Data-Driven Funding Fuels Restaurant Growth and Fills Tables

For restaurants, there’s a funding gap, a chasm between gaining access to the capital they need to thrive and grow and the traditional channels offering that capital.

Mitchell Hipp, divisional vice president at Rewards Network, told PYMNTS the gap can present itself as the pain points of setting up operations and progressing to become mainstays of the local economy.

His insight comes from personal experience. He recounted how he put himself through college by working in the industry. He started as a dishwasher and eventually became an owner-operator.

“I quickly learned the challenges that restaurant owners face,” he said.

Among the biggest challenges confronting restaurants is having the money to keep the lights on, the equipment running and the marketing in place.

“Between the Small Business Administration and banks, not a lot of them want to talk to you,” he said.

In their eyes, restaurants are a risky proposition when it comes to lending. The failure rate as an industry is high, as is the amount of money needed to rent a space, buy equipment, stock inventory and keep staff on hand, with no guarantee of success. In the meantime, banks require a personal guarantee from the business owner that can be onerous if the business hits turbulence.

“Most restaurants are undercapitalized to begin with, and it’s the No. 1 business that fails in the U.S.,” he said.

Most small- to medium-sized eateries only have enough funding to stay open for about six months. Ideally, they should have enough capital to keep going for a few years.

As Hipp said, “Six months goes by quickly when you open up a smaller restaurant. Unless people are flocking through the doors, it almost immediately becomes a situation where [owners] are chasing their tails from day one.”

Filling the Gap

Through its platform model, Rewards Network seeks to fill the gap left by others and offer quick access to capital to restaurants using its platform, where diners earn points or cash back that can be redeemed across several loyalty programs.

The “flexible funding” option is unique because restaurants using Rewards Network’s Dining Credits program only pay when members spend at the restaurant itself, Hipp said. Through its data-driven model, Rewards Network examines customer volume for a given restaurant and extends capital up front based on that analysis. In essence, the company buys future diners’ spending that’s driven by the platform and the loyalty program itself, all as a way to help fill empty tables and see restaurants succeed.

“We provide the marketing that helps these restaurants grow and the capital to expand in a difficult macroeconomic climate,” he said. “… Everyone in the restaurant business that we work with is looking to grow their revenues.”

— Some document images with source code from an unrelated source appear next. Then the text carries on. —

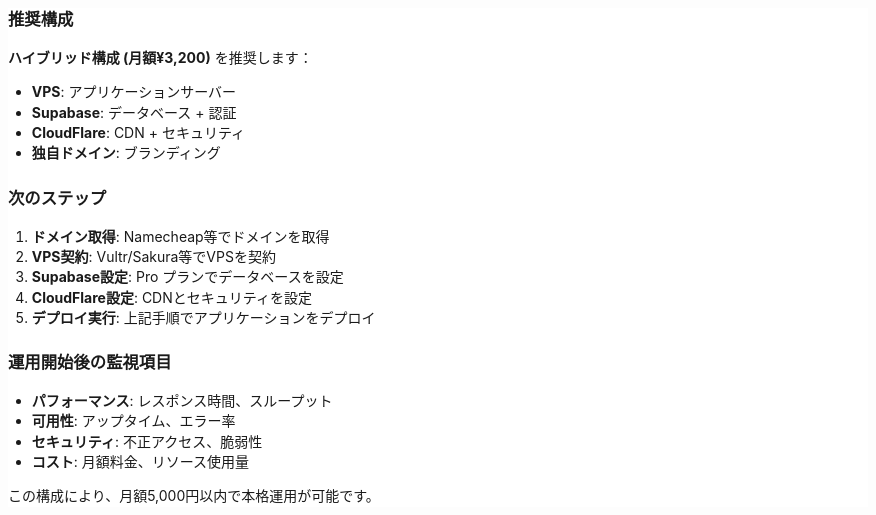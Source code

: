 ### 推奨構成

**ハイブリッド構成 (月額¥3,200)** を推奨します：

- **VPS**: アプリケーションサーバー
- **Supabase**: データベース + 認証
- **CloudFlare**: CDN + セキュリティ
- **独自ドメイン**: ブランディング

### 次のステップ

1. **ドメイン取得**: Namecheap等でドメインを取得
2. **VPS契約**: Vultr/Sakura等でVPSを契約
3. **Supabase設定**: Pro プランでデータベースを設定
4. **CloudFlare設定**: CDNとセキュリティを設定
5. **デプロイ実行**: 上記手順でアプリケーションをデプロイ

### 運用開始後の監視項目

- **パフォーマンス**: レスポンス時間、スループット
- **可用性**: アップタイム、エラー率
- **セキュリティ**: 不正アクセス、脆弱性
- **コスト**: 月額料金、リソース使用量

この構成により、月額5,000円以内で本格運用が可能です。
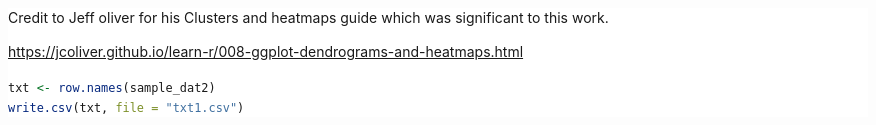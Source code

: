 Credit to Jeff oliver for his Clusters and heatmaps guide which was significant to this work.

<https://jcoliver.github.io/learn-r/008-ggplot-dendrograms-and-heatmaps.html>

``` r
txt <- row.names(sample_dat2)
write.csv(txt, file = "txt1.csv")
```
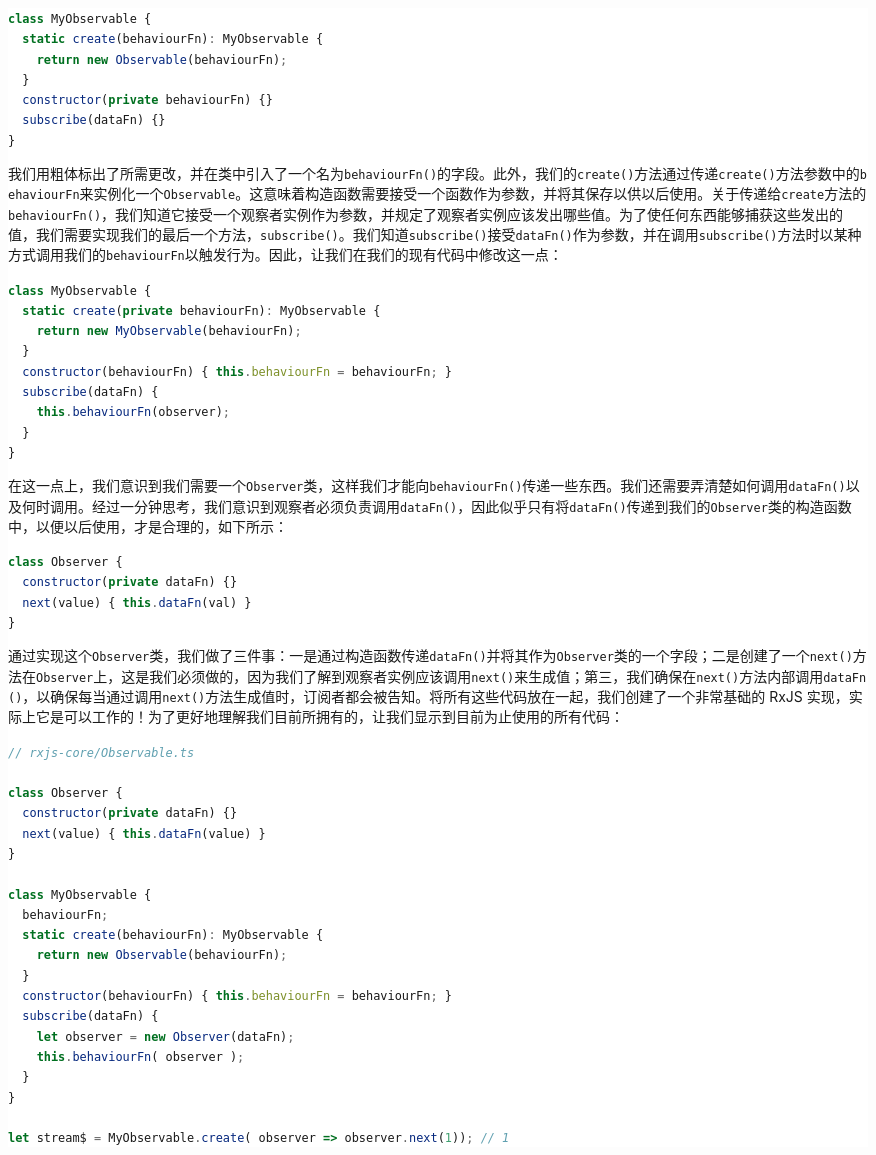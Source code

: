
 ```js
class MyObservable {
  static create(behaviourFn): MyObservable {
    return new Observable(behaviourFn);
  }
  constructor(private behaviourFn) {}
  subscribe(dataFn) {}
}
```

我们用粗体标出了所需更改，并在类中引入了一个名为`behaviourFn()`的字段。此外，我们的`create()`方法通过传递`create()`方法参数中的`behaviourFn`来实例化一个`Observable`。这意味着构造函数需要接受一个函数作为参数，并将其保存以供以后使用。关于传递给`create`方法的`behaviourFn()`，我们知道它接受一个观察者实例作为参数，并规定了观察者实例应该发出哪些值。为了使任何东西能够捕获这些发出的值，我们需要实现我们的最后一个方法，`subscribe()`。我们知道`subscribe()`接受`dataFn()`作为参数，并在调用`subscribe()`方法时以某种方式调用我们的`behaviourFn`以触发行为。因此，让我们在我们的现有代码中修改这一点：

```js
class MyObservable {
  static create(private behaviourFn): MyObservable { 
    return new MyObservable(behaviourFn);
  }
  constructor(behaviourFn) { this.behaviourFn = behaviourFn; }
  subscribe(dataFn) {
    this.behaviourFn(observer);
  }
}
```

在这一点上，我们意识到我们需要一个`Observer`类，这样我们才能向`behaviourFn()`传递一些东西。我们还需要弄清楚如何调用`dataFn()`以及何时调用。经过一分钟思考，我们意识到观察者必须负责调用`dataFn()`，因此似乎只有将`dataFn()`传递到我们的`Observer`类的构造函数中，以便以后使用，才是合理的，如下所示：

```js
class Observer {
  constructor(private dataFn) {}
  next(value) { this.dataFn(val) }
}
```

通过实现这个`Observer`类，我们做了三件事：一是通过构造函数传递`dataFn()`并将其作为`Observer`类的一个字段；二是创建了一个`next()`方法在`Observer`上，这是我们必须做的，因为我们了解到观察者实例应该调用`next()`来生成值；第三，我们确保在`next()`方法内部调用`dataFn()`，以确保每当通过调用`next()`方法生成值时，订阅者都会被告知。将所有这些代码放在一起，我们创建了一个非常基础的 RxJS 实现，实际上它是可以工作的！为了更好地理解我们目前所拥有的，让我们显示到目前为止使用的所有代码：

```js
// rxjs-core/Observable.ts

class Observer {
  constructor(private dataFn) {}
  next(value) { this.dataFn(value) }
}

class MyObservable {
  behaviourFn;
  static create(behaviourFn): MyObservable {
    return new Observable(behaviourFn);
  }
  constructor(behaviourFn) { this.behaviourFn = behaviourFn; }
  subscribe(dataFn) {
    let observer = new Observer(dataFn);
    this.behaviourFn( observer );
  }
}

let stream$ = MyObservable.create( observer => observer.next(1)); // 1
```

Again, speaking from experience, Hipp said in his own restaurant-running days, he was a client of Rewards Network and used the flexible funding option “to get me through slow times.”

The highest cost to a restaurant comes in the form of empty tables, he said. The outfit with 50 tables that only fills half will still have to pay fixed costs (utilities, rent, etc.) even though revenues are pressured.

“Our job is to tap into the member base of the 37 iconic partners that we work with, from the airlines and hotels to the FIs and telecom providers, and get those members of their dining programs to come in and dine at these restaurants,” he said.

The platform’s algorithms determine how many members are within the certain marketplace or region that the client restaurant serves.

The data analysis calculates a “number we feel comfortable purchasing in advance, and if the restaurant qualifies, we’re able to provide them with a check up front, and that gives that restaurant some working capital,” Hipp said.

The funding comes directly from Rewards Network. The cash advanced is akin to buying future credit card receivables; Rewards Network’s Dining Credits program provides a true pay-for-performance model that restaurants love.

Through the next several months, he illustrated with the Dining Credits program, the diners that are sent through the doors “dine down” the account that has been bought from the restaurant. In the meantime, the eatery uses the fresh capital to embrace capital improvements or open new locations (or keep some money in the bank). The payment period typically extends between six and 12 months.

“We’re the only company out there that provides working capital to restaurants and then sends the customers in to pay for it,” he said.